Privilege Based Authorisation API Tutorial

This tutorial is based on the demonstration example. You have to download it and install all the relevant packages (see the list below) in order to be able to run it and to follow this example.
  The following packages must be installed in your system for the PERMIS classes to be operational. You do not need to download anything extra for the example application, because it contains all the necessary packages going with it.

Refer to the Java manual on details of the usual package installation procedure. Here is just a short guideline.
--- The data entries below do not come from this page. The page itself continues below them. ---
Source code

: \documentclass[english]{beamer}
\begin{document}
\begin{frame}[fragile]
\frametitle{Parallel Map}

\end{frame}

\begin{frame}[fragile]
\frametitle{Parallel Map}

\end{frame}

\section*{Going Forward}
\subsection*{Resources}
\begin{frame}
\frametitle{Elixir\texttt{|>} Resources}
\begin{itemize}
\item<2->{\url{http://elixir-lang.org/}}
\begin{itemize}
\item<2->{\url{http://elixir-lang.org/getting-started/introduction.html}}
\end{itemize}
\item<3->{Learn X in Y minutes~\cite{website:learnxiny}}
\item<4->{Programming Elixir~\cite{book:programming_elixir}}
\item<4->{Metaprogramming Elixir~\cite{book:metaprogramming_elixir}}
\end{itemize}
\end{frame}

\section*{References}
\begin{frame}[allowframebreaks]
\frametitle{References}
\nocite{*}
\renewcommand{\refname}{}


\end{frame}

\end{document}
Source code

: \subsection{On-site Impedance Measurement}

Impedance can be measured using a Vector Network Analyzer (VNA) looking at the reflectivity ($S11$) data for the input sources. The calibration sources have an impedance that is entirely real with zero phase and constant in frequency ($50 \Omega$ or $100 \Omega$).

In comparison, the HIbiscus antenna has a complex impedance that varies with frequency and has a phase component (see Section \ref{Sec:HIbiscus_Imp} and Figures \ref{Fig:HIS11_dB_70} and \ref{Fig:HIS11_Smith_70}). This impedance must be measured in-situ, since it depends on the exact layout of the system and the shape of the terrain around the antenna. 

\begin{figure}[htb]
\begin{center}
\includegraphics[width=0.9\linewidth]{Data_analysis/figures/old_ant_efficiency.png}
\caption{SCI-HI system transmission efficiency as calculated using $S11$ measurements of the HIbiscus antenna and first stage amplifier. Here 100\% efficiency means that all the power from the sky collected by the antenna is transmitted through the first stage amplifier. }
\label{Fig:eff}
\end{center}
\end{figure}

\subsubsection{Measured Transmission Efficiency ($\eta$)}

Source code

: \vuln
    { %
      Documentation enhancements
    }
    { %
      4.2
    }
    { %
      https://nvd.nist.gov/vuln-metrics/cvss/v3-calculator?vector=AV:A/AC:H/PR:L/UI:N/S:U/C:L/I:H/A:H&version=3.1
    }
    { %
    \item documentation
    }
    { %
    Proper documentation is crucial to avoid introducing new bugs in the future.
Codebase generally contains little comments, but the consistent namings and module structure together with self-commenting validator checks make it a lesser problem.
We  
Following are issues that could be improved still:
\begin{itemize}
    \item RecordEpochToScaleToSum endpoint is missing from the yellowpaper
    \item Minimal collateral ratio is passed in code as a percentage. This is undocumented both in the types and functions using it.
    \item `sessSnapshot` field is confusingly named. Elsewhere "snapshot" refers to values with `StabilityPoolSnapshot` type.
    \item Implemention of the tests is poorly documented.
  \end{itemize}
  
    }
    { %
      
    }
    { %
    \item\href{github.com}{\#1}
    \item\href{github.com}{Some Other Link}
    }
You can install the packages by either:

Mandatory packages:

The PERMIS classes should work under all versions of Java2. It has been tested under JDK1.2.2 and JDK1.3. Note however, that the Entrust code cannot operate under JRE1.4 properly, so if you are a user of the Entrust PKI you should install a run-time environment of versions lower than 1.4.

1. Playing with It

Now you can run this example and see the simplest possible user interface to an authorisation gateway. Sometimes the Apache XML parser outputs a non-fatal error (see sample message here), but this is a debugging information for the Apache developers. The mentioned error does not affect security of decision-making.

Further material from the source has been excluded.